The Nica Nuggets thing is not a good option at all unless people do not want to ever go back to USA for medical stuff. The high deductable policies like that one for "international" insurance (about the only ones affordable) do limit the $100,000 expense you might get in a serious illness but 5 or 10 k deductable is a hefty premium to pay for coverage. Consider the alternative...a medicare advantage plan in the USA...might be nothing or could be $150 bucks a month. covers drugs as well. The deductable is small...So for any big problem you go to states and get first class coverage that is paid for. OK...what about an emergency...well USA plans pay for emergency procedures not matter where you are, so you get that and again with a small deductable....mine is 200 bucks...they would pay thousands. Either way you still have to do the small stuff on your own unless it happens close to a trip home. But that is very manageable. all this nonsense about how expensive it is is balony. Yep, xrays have gone from 25 to 50 bucks...a docs visit is 25, not 15...setting a broken wrist is not 150...not 50. so more than in the good old days, but still very doable to pay out of pocket.

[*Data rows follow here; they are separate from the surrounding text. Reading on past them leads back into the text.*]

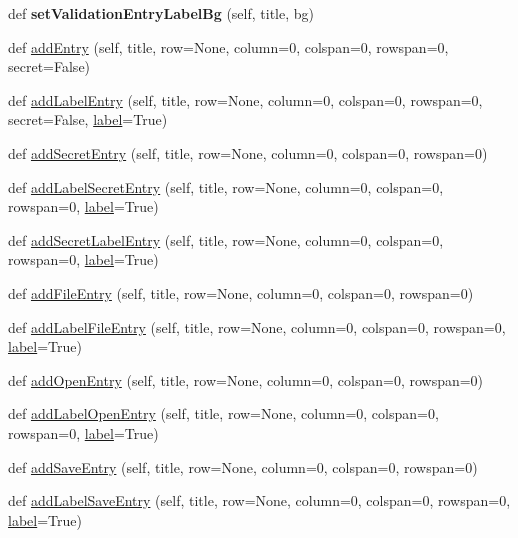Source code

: \begin{DoxyCompactItemize}
\mbox{\label{classappjar_1_1gui_a9b38cbcbb468a38d6a51c9b09a910921}} 
def {\bfseries set\+Validation\+Entry\+Label\+Bg} (self, title, bg)
\item 
def \hyperlink{classappjar_1_1gui_a216740773803ceef3b97a57b12b3b863}{add\+Entry} (self, title, row=None, column=0, colspan=0, rowspan=0, secret=False)
\item 
def \hyperlink{classappjar_1_1gui_ae6139882373d7af863c862bd30d0b09c}{add\+Label\+Entry} (self, title, row=None, column=0, colspan=0, rowspan=0, secret=False, \hyperlink{classappjar_1_1gui_a161659a9096715ced2da924ab88ddecc}{label}=True)
\item 
def \hyperlink{classappjar_1_1gui_a381f2ac572caacb5cf15205a5ef22a3b}{add\+Secret\+Entry} (self, title, row=None, column=0, colspan=0, rowspan=0)
\item 
def \hyperlink{classappjar_1_1gui_a3ad3ebbddda51b6115b2adae642980ce}{add\+Label\+Secret\+Entry} (self, title, row=None, column=0, colspan=0, rowspan=0, \hyperlink{classappjar_1_1gui_a161659a9096715ced2da924ab88ddecc}{label}=True)
\item 
def \hyperlink{classappjar_1_1gui_af51abc40152c99c140f32c5a693ccc40}{add\+Secret\+Label\+Entry} (self, title, row=None, column=0, colspan=0, rowspan=0, \hyperlink{classappjar_1_1gui_a161659a9096715ced2da924ab88ddecc}{label}=True)
\item 
def \hyperlink{classappjar_1_1gui_a78a624b2ea19a173f830ccca80806002}{add\+File\+Entry} (self, title, row=None, column=0, colspan=0, rowspan=0)
\item 
def \hyperlink{classappjar_1_1gui_ae3d8091593d454afa3953083aa079cf4}{add\+Label\+File\+Entry} (self, title, row=None, column=0, colspan=0, rowspan=0, \hyperlink{classappjar_1_1gui_a161659a9096715ced2da924ab88ddecc}{label}=True)
\item 
def \hyperlink{classappjar_1_1gui_af900fd83f5bfa65d4a96b68dcad976e8}{add\+Open\+Entry} (self, title, row=None, column=0, colspan=0, rowspan=0)
\item 
def \hyperlink{classappjar_1_1gui_a262ff9363b1c10e2a7c34f03b019ce19}{add\+Label\+Open\+Entry} (self, title, row=None, column=0, colspan=0, rowspan=0, \hyperlink{classappjar_1_1gui_a161659a9096715ced2da924ab88ddecc}{label}=True)
\item 
def \hyperlink{classappjar_1_1gui_a1cafce795a988b38ff98b78e5def5dfb}{add\+Save\+Entry} (self, title, row=None, column=0, colspan=0, rowspan=0)
\item 
def \hyperlink{classappjar_1_1gui_a0580477c94b8f68ac15b59f184a356b2}{add\+Label\+Save\+Entry} (self, title, row=None, column=0, colspan=0, rowspan=0, \hyperlink{classappjar_1_1gui_a161659a9096715ced2da924ab88ddecc}{label}=True)

\end{DoxyCompactItemize}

Drugs are usuall not covered on the expat plans.....for routine stuff you buy here that is again not a problem as cheap for the most part. What if you need a specialized...1,000 a month ...drug....that is when the USA plan pays off again.

cedelune
3/26/2016 22:20 EST

The blogger at Rewired and Retired in Nicaragua has a 2-parter on their own search for the best health insurance solution for them at:
https://retirenicaragua.wordpress.com/2015/11/04/part-one-lets-get-real-about-health-insurance-in-nicaragua/
and
https://retirenicaragua.wordpress.com/2015/11/12/part-two-lets-get-real-about-expat-health-insurance/
Well worth reading before making final decisions.

lucythecat
5/10/2016 14:16 EST

What do people do for health insurance if they are not 65 yet and can't get Medicare in the states yet?

atz111
5/10/2016 14:26 EST

A lot has been posted about this...many options and surely one size does not fit all. 1) There are expat policies...Cigna is a big one it seems. Expensive I hear. 2) Have a USA plan and have some residence there you can reasonably say is where you live. This is obviously for catastrophic stuff only as cannot go back to that locale for a sprained ankle. or even a broken one. But those policies cover emergency or urgent care anyplace...you pay at the treatment locale and they reimburse you after you submit claim. so, in essence you are covered. Some of these have restrictions on how long you van be out of the place of residence in a year..need to check that. 3) Depend on local health care which is inexpensive or free if you go to government facility. Risky. Much of the care here is good or very good and even at the pay for service hospitals the cost will be less than USA...not as cheap as it once was but you can get a broken leg repaired with all xrays, etc. for 500 bucks or less. But if something bad, you are likely in bad shape....not just because care might not be as good, but the charges do mount even in a cheap system and can you afford 20K for major procedure. it's one thing to say this would ave been 150k in USA and quite another to pay it out of pocket.

elduendegrande
5/11/2016 10:52 EST

Under 65?
Best bet, be independently wealthy. Other options:
1-buy an international policy
2- buy a nica policy
3- buy into the CR system if they are still available
4-buy a US policy
5-run bare and hope for the best.

A note on Nica policies- there are no laws forcing them to take bad risks, so you will be turned down for age and pre-existing conditions. Shop early and apply at more than one outfit.

Some friends (family of 3) in esteli have insurance thru Baptist Hospital in mga and seem to be happy with it.